(Beginning of THE DATA)

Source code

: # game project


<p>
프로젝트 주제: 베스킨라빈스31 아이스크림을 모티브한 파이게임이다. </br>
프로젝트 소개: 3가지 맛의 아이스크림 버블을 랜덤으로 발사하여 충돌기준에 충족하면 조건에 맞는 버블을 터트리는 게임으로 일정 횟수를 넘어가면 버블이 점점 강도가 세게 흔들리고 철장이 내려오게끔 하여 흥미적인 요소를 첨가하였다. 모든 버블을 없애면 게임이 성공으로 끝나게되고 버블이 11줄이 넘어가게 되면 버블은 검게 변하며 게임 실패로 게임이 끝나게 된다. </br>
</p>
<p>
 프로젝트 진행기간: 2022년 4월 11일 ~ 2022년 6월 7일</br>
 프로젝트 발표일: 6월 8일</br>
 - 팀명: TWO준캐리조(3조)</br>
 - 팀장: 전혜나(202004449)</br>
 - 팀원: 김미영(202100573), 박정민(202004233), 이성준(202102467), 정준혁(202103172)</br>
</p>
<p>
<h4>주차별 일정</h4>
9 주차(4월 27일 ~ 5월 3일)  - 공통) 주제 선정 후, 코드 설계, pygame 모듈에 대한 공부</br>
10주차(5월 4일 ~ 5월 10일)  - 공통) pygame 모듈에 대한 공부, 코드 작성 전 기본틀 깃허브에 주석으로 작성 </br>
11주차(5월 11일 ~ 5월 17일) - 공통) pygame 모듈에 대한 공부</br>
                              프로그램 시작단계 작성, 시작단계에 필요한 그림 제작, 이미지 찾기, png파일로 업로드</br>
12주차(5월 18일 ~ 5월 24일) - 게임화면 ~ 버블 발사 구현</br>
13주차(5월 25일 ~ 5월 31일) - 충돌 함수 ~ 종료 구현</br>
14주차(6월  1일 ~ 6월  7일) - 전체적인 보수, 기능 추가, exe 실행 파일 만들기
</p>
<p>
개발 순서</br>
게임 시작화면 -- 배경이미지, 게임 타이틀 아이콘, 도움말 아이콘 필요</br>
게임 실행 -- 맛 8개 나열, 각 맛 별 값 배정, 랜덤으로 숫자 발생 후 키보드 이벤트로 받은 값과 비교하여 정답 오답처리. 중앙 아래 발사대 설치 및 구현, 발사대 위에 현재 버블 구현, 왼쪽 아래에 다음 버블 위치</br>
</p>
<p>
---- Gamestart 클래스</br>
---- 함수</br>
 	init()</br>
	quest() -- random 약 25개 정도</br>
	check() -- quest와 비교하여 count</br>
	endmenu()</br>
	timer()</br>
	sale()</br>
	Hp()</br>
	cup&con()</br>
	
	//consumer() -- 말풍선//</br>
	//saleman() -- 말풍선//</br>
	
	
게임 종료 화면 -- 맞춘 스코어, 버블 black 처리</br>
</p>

(End of THE DATA)

TASK DETAILS:
Search the entries above for the word "pygame" and copy each line where it appears.

EXERCISE RESULT:
9 주차(4월 27일 ~ 5월 3일)  - 공통) 주제 선정 후, 코드 설계, pygame 모듈에 대한 공부</br>
10주차(5월 4일 ~ 5월 10일)  - 공통) pygame 모듈에 대한 공부, 코드 작성 전 기본틀 깃허브에 주석으로 작성 </br>
11주차(5월 11일 ~ 5월 17일) - 공통) pygame 모듈에 대한 공부</br>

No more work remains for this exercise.